§ What is needed:
For the data that follows, report how many lines include the string "expanded", and write the number alone.

***** Material for this exercise

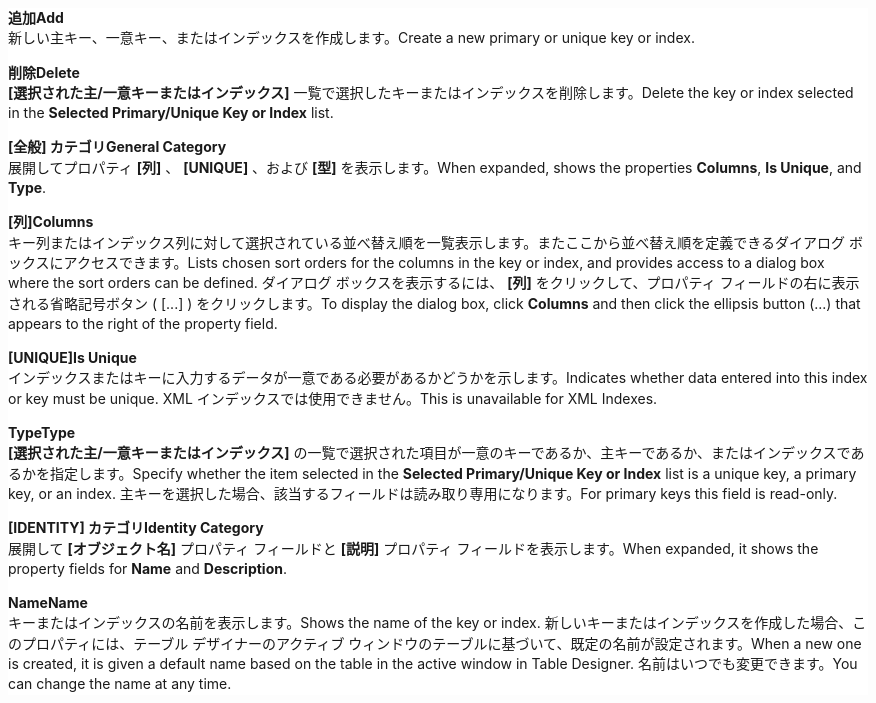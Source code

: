  <span data-ttu-id="5eeae-113">**追加**</span><span class="sxs-lookup"><span data-stu-id="5eeae-113">**Add**</span></span>  
 <span data-ttu-id="5eeae-114">新しい主キー、一意キー、またはインデックスを作成します。</span><span class="sxs-lookup"><span data-stu-id="5eeae-114">Create a new primary or unique key or index.</span></span>  
  
 <span data-ttu-id="5eeae-115">**削除**</span><span class="sxs-lookup"><span data-stu-id="5eeae-115">**Delete**</span></span>  
 <span data-ttu-id="5eeae-116">**[選択された主/一意キーまたはインデックス]** 一覧で選択したキーまたはインデックスを削除します。</span><span class="sxs-lookup"><span data-stu-id="5eeae-116">Delete the key or index selected in the **Selected Primary/Unique Key or Index** list.</span></span>  
  
 <span data-ttu-id="5eeae-117">**[全般] カテゴリ**</span><span class="sxs-lookup"><span data-stu-id="5eeae-117">**General Category**</span></span>  
 <span data-ttu-id="5eeae-118">展開してプロパティ **[列]** 、 **[UNIQUE]** 、および **[型]** を表示します。</span><span class="sxs-lookup"><span data-stu-id="5eeae-118">When expanded, shows the properties **Columns**, **Is Unique**, and **Type**.</span></span>  
  
 <span data-ttu-id="5eeae-119">**[列]**</span><span class="sxs-lookup"><span data-stu-id="5eeae-119">**Columns**</span></span>  
 <span data-ttu-id="5eeae-120">キー列またはインデックス列に対して選択されている並べ替え順を一覧表示します。またここから並べ替え順を定義できるダイアログ ボックスにアクセスできます。</span><span class="sxs-lookup"><span data-stu-id="5eeae-120">Lists chosen sort orders for the columns in the key or index, and provides access to a dialog box where the sort orders can be defined.</span></span> <span data-ttu-id="5eeae-121">ダイアログ ボックスを表示するには、 **[列]** をクリックして、プロパティ フィールドの右に表示される省略記号ボタン ( [...] ) をクリックします。</span><span class="sxs-lookup"><span data-stu-id="5eeae-121">To display the dialog box, click **Columns** and then click the ellipsis button (...) that appears to the right of the property field.</span></span>  
  
 <span data-ttu-id="5eeae-122">**[UNIQUE]**</span><span class="sxs-lookup"><span data-stu-id="5eeae-122">**Is Unique**</span></span>  
 <span data-ttu-id="5eeae-123">インデックスまたはキーに入力するデータが一意である必要があるかどうかを示します。</span><span class="sxs-lookup"><span data-stu-id="5eeae-123">Indicates whether data entered into this index or key must be unique.</span></span> <span data-ttu-id="5eeae-124">XML インデックスでは使用できません。</span><span class="sxs-lookup"><span data-stu-id="5eeae-124">This is unavailable for XML Indexes.</span></span>  
  
 <span data-ttu-id="5eeae-125">**Type**</span><span class="sxs-lookup"><span data-stu-id="5eeae-125">**Type**</span></span>  
 <span data-ttu-id="5eeae-126">**[選択された主/一意キーまたはインデックス]** の一覧で選択された項目が一意のキーであるか、主キーであるか、またはインデックスであるかを指定します。</span><span class="sxs-lookup"><span data-stu-id="5eeae-126">Specify whether the item selected in the **Selected Primary/Unique Key or Index** list is a unique key, a primary key, or an index.</span></span> <span data-ttu-id="5eeae-127">主キーを選択した場合、該当するフィールドは読み取り専用になります。</span><span class="sxs-lookup"><span data-stu-id="5eeae-127">For primary keys this field is read-only.</span></span>  
  
 <span data-ttu-id="5eeae-128">**[IDENTITY] カテゴリ**</span><span class="sxs-lookup"><span data-stu-id="5eeae-128">**Identity Category**</span></span>  
 <span data-ttu-id="5eeae-129">展開して **[オブジェクト名]** プロパティ フィールドと **[説明]** プロパティ フィールドを表示します。</span><span class="sxs-lookup"><span data-stu-id="5eeae-129">When expanded, it shows the property fields for **Name** and **Description**.</span></span>  
  
 <span data-ttu-id="5eeae-130">**Name**</span><span class="sxs-lookup"><span data-stu-id="5eeae-130">**Name**</span></span>  
 <span data-ttu-id="5eeae-131">キーまたはインデックスの名前を表示します。</span><span class="sxs-lookup"><span data-stu-id="5eeae-131">Shows the name of the key or index.</span></span> <span data-ttu-id="5eeae-132">新しいキーまたはインデックスを作成した場合、このプロパティには、テーブル デザイナーのアクティブ ウィンドウのテーブルに基づいて、既定の名前が設定されます。</span><span class="sxs-lookup"><span data-stu-id="5eeae-132">When a new one is created, it is given a default name based on the table in the active window in Table Designer.</span></span> <span data-ttu-id="5eeae-133">名前はいつでも変更できます。</span><span class="sxs-lookup"><span data-stu-id="5eeae-133">You can change the name at any time.</span></span>  
  
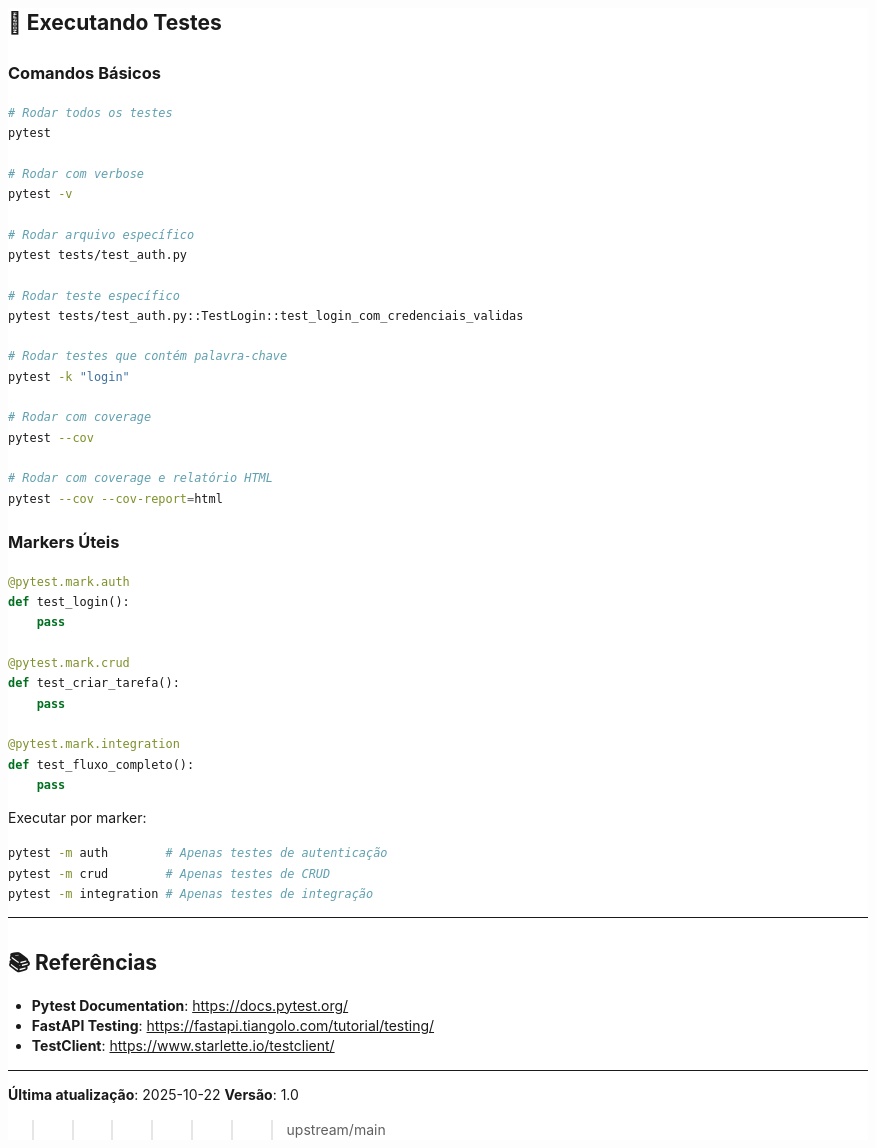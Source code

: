 
## 🚀 Executando Testes

### Comandos Básicos

```bash
# Rodar todos os testes
pytest

# Rodar com verbose
pytest -v

# Rodar arquivo específico
pytest tests/test_auth.py

# Rodar teste específico
pytest tests/test_auth.py::TestLogin::test_login_com_credenciais_validas

# Rodar testes que contém palavra-chave
pytest -k "login"

# Rodar com coverage
pytest --cov

# Rodar com coverage e relatório HTML
pytest --cov --cov-report=html
```

### Markers Úteis

```python
@pytest.mark.auth
def test_login():
    pass

@pytest.mark.crud
def test_criar_tarefa():
    pass

@pytest.mark.integration
def test_fluxo_completo():
    pass
```

Executar por marker:
```bash
pytest -m auth        # Apenas testes de autenticação
pytest -m crud        # Apenas testes de CRUD
pytest -m integration # Apenas testes de integração
```

---

## 📚 Referências

- **Pytest Documentation**: https://docs.pytest.org/
- **FastAPI Testing**: https://fastapi.tiangolo.com/tutorial/testing/
- **TestClient**: https://www.starlette.io/testclient/

---

**Última atualização**: 2025-10-22
**Versão**: 1.0
>>>>>>> upstream/main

**********

§ Answer area:
2